The time is spent jumping all over the table to find 109468 randomly scattered rows, issuing random IO requests to do so. You can verify that be turning track_io_timing on and redoing the plans (probably just leave it turned on globally and by default, the overhead is low and the value it produces is high), but I'm sure enough that I don't need to see that output before reaching this conclusion. The other queries that are faster are probably accessing fewer disk pages because they access data that is more tightly packed, or is organized so that it can be read more sequentially. In fact, I would say your query is quite fast given how many pages it had to read.

You ask about why so many columns are output in the internal nodes of the plan. The reason for that is that PostgreSQL often just passes around pointers to where the tuple lives in the shared_buffers, and the tuple being pointed to has the columns that the table itself has. It could allocate memory in which to store a reformatted version of the tuple with the unnecessary columns stripped out, but that would generally be more work, not less.

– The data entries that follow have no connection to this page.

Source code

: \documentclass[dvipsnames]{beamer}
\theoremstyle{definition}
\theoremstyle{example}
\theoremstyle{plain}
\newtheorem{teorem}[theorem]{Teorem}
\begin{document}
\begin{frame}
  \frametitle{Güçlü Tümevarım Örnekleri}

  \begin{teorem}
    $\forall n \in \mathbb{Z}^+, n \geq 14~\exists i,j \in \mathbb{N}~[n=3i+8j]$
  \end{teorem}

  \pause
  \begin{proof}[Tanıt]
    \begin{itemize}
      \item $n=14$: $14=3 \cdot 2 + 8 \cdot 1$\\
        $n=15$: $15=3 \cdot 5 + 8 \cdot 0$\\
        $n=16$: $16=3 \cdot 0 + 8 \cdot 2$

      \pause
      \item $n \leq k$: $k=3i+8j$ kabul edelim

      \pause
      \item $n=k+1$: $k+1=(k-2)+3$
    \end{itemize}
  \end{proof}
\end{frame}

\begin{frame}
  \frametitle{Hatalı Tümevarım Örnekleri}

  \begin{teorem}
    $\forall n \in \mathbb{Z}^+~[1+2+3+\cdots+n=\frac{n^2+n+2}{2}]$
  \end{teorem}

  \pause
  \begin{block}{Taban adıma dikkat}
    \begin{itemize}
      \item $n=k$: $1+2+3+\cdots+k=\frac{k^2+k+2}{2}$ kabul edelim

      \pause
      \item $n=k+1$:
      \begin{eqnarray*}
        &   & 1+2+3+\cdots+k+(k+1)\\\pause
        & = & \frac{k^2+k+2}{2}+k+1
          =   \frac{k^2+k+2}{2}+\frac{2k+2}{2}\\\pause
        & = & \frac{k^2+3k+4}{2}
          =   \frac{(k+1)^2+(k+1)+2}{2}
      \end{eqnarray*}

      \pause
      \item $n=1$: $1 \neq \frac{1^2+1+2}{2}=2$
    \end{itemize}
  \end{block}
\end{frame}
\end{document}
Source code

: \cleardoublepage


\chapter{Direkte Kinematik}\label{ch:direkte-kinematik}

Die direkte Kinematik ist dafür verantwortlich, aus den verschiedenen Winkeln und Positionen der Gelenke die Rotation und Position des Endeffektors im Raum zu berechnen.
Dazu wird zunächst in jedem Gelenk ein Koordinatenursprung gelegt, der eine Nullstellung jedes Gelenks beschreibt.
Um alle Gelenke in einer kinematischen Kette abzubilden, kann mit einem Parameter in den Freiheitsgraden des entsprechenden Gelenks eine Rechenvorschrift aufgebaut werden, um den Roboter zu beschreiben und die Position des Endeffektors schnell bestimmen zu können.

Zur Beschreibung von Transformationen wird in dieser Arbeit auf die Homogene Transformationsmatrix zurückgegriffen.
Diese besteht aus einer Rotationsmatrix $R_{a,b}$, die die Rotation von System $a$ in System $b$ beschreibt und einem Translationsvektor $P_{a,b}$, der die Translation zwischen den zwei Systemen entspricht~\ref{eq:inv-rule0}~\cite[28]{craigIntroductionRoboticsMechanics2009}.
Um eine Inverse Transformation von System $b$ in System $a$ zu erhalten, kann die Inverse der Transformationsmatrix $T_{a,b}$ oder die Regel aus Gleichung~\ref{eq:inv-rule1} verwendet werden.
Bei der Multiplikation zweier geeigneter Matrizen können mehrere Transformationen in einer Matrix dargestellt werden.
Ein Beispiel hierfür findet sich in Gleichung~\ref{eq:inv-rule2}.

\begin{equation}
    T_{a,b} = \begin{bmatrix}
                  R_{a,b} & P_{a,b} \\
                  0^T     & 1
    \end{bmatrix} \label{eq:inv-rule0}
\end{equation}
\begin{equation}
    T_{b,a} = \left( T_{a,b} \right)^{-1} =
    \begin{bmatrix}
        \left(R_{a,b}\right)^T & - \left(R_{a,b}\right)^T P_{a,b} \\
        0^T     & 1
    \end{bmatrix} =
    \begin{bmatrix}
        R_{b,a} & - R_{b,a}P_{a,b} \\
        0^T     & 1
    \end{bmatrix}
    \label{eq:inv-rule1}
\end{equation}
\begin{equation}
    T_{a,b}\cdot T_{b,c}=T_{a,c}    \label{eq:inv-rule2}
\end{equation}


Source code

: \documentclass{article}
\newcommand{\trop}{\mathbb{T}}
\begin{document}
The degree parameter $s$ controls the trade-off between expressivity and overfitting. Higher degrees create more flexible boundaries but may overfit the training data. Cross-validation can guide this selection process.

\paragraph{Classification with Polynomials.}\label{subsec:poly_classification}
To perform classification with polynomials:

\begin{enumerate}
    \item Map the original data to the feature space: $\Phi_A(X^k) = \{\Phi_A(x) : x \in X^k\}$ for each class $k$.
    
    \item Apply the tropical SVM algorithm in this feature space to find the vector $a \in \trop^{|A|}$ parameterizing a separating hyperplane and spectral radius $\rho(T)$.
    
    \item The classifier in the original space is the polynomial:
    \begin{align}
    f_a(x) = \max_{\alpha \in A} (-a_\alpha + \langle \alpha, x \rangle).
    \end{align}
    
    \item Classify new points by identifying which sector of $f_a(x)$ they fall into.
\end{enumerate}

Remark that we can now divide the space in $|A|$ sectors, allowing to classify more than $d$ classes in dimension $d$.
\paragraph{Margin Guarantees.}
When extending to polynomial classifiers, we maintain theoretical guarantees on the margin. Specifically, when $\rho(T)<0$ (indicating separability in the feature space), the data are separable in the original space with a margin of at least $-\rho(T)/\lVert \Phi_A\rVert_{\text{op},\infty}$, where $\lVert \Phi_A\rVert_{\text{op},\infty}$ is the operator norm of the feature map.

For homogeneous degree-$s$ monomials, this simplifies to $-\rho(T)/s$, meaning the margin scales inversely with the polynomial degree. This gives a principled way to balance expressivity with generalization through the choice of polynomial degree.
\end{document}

If it was a reason to copy and re-form the tuple anyway, it will remove the extraneous columns while it does so. But it won't do it without a reason.

One way to sped this up is to create indexes which will enable index-only scans. Those would be on tb_pr_dc (id_pr, id_pr_dc_bn) and on tb_pr_dc_bn (id_pr_dc_bn, nr_size).

If this isn't enough, there might be other ways to improve this too; but I can't think through them if I keep getting distracted by the long strings of unmemorable unpronounceable gibberish you have for table and column names.